Published in EUG #73

Elbug 1.02 was originally released in the Christmas of 1983. For those of you unfamiliar with Elbug, the magazine and companion tape were produced by a User Group of the same name. The games were usually written in BASIC and, because Beebug had been going since 1982, Elbug had a ready supply of its previous BBC programs with which to populate the magazine.

This is a review of the companion disc to Elbug 1.02. It contains a broad mix of demos, utilities and games. The main inclusion is AAStad, a Computer Aided Design program which helps you draw shapes and position text with pixel-perfect accurary, on a Mode 0 (two colour) screen.

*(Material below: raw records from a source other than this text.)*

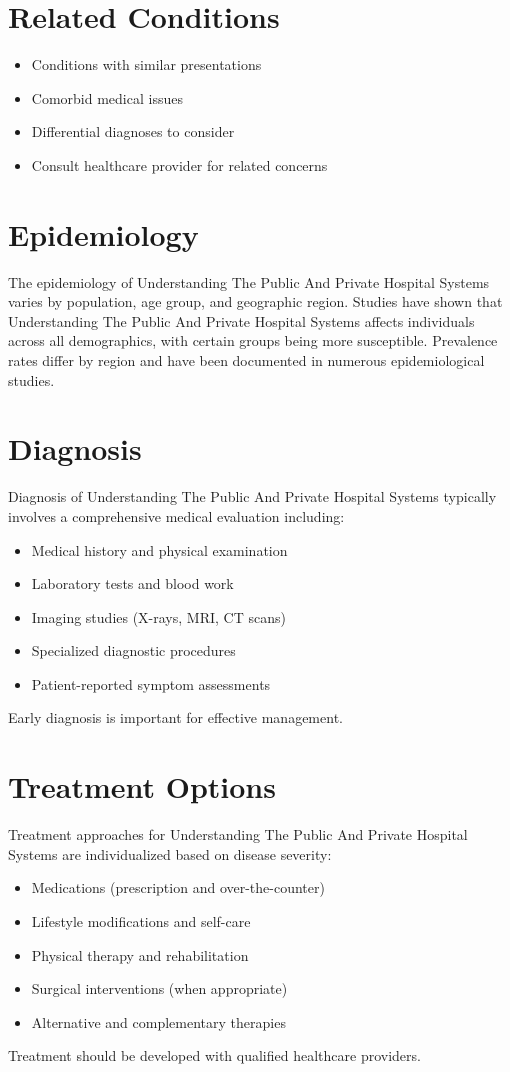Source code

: \section*{Related Conditions}
\begin{itemize}
  \item Conditions with similar presentations
  \item Comorbid medical issues
  \item Differential diagnoses to consider
  \item Consult healthcare provider for related concerns
\end{itemize}

\section*{Epidemiology}
The epidemiology of Understanding The Public And Private Hospital Systems varies by population, age group, and geographic region. Studies have shown that Understanding The Public And Private Hospital Systems affects individuals across all demographics, with certain groups being more susceptible. Prevalence rates differ by region and have been documented in numerous epidemiological studies.

\section*{Diagnosis}
Diagnosis of Understanding The Public And Private Hospital Systems typically involves a comprehensive medical evaluation including:
\begin{itemize}
  \item Medical history and physical examination
  \item Laboratory tests and blood work
  \item Imaging studies (X-rays, MRI, CT scans)
  \item Specialized diagnostic procedures
  \item Patient-reported symptom assessments
\end{itemize}
Early diagnosis is important for effective management.

\section*{Treatment Options}
Treatment approaches for Understanding The Public And Private Hospital Systems are individualized based on disease severity:
\begin{itemize}
  \item Medications (prescription and over-the-counter)
  \item Lifestyle modifications and self-care
  \item Physical therapy and rehabilitation
  \item Surgical interventions (when appropriate)
  \item Alternative and complementary therapies
\end{itemize}
Treatment should be developed with qualified healthcare providers.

Next comes a demo of how the command GCOL can be used to give 3D text, and then another graphical demo displaying seven candles and a sprig of holly and wishing everyone a merry christmas with some tuneful carols.

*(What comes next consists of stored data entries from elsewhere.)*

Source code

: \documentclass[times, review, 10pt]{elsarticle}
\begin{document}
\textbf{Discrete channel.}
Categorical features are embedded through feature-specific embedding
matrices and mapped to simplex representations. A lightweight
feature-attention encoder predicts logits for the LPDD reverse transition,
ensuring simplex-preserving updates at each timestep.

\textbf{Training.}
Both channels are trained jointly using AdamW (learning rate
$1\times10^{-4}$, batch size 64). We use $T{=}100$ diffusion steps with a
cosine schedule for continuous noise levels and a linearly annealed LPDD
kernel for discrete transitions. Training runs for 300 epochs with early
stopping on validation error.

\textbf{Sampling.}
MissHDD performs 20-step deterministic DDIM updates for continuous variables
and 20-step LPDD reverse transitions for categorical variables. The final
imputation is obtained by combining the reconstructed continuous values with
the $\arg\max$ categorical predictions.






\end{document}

Continuing the Christmassy theme we've also got a game, of sorts, called Santa's Parcel Game. This is less than 3K in length which gives you an idea of what (not) to expect - you are Santa in his sleigh, which seems to have traded being pulled by reindeer to being propelled by rocket-fuel. Below you are three differently coloured wire-frame houses. Your sleigh speeds right-to-left over their chimneys and then 'wraps-around' ad infinitum. Pressing SPACE (which is the single control key in the game) drops a present, which will either be red, green or yellow, corresponding to the houses below.

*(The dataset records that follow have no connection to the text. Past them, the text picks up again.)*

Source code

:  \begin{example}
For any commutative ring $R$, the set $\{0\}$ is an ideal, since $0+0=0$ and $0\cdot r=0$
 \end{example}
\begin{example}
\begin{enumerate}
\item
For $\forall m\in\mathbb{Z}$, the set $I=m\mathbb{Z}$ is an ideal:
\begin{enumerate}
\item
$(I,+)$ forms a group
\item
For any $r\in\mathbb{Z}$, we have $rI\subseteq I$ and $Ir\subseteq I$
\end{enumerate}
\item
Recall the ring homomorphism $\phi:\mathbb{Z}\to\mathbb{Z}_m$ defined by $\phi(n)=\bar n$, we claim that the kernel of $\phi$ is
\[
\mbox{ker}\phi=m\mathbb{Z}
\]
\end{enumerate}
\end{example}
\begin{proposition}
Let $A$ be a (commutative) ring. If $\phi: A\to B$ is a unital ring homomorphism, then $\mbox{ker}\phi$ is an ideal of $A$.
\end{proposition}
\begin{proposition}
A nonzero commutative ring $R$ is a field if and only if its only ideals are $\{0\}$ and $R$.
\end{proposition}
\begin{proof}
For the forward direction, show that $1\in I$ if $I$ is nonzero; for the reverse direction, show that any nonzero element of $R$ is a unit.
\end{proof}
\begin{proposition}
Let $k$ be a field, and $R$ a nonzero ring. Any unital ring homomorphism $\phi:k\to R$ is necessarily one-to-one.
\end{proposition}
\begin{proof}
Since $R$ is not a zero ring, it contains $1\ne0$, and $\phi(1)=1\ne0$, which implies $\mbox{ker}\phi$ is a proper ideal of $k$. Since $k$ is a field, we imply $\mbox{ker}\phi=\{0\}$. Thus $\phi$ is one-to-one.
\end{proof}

What really sucks is that you have absolutely no idea what colour the parcel you are about to drop is, until you are watching it plummet down the screen. If you succeed in delivering a red parcel into the red house, or a yellow parcel into the yellow house, then you get a big boost in your score. If you miss all three houses, you are penalised by five points. The most likely situation however, the one that has a 66.6% chance of occurring, is that when you release your booty, it is the wrong colour for the house you are above! At least on Tetris you can guide a piece as it falls down the screen - not so here. All you can really do is feel that sinking feeling of having gotten it wrong, over and over again.

After a set number of attempts the game ends, usually in my case displaying the message 'Game Over. Your Score: 0'. You don't even get the opportunity to play again without re-RUNning the program!

The other games redress the balance somewhat, but not much. Football Krazy is a simulation of the table-football machines that remain quite popular in some pubs; the ones where you and a friend control levers to swing footballers and forth, hoping to whack the ball into your opponent's goal. In Football Krazy you get an overhead view and you only have two footballers to control but, because you are playing against the computer (which is extremely good at the game!), it makes for quite a good reaction test. Despite being a BASIC game, the speed is actually pretty impressive and the game itself is quite enjoyable.

Robot Attack is a clone of the classic game Zombies. Done in Mode 5, you are one man alone on an island of mad robots all homing in on you to shake your hand. You need to leg it around the playing area and try and lead all those mindless metal maulers into the mines (graves). There's also another robot in a cage at the very top of the screen who occasionally leaps out at you when you're not expecting it. This game is nothing special at all, and you'll probably tire of it after one go, but it's passable nonetheless.

Return Of The Diamond is an adventure game which has little going for it unless you really like these sort of things.

Finally, the disc includes an example of using different CHR$ definitions to animate a walking character - however the example Elbug has chosen is hardly inspiring stuff! - and there's a demo called Square Dance in which two-dimensional squares change colour and move around the screen. If you've managed to corrupt a tape-based program (and get the 'Bad Program' error message!), the utility Bad Program Rescue might also be useful.

There are some good inclusions on this disc and some stinkers but there's nothing that's really great. Due to the limited expansion possibilities of the Electron compared to the Beeb, Elbug, unlike Beebug, didn't actually last very long.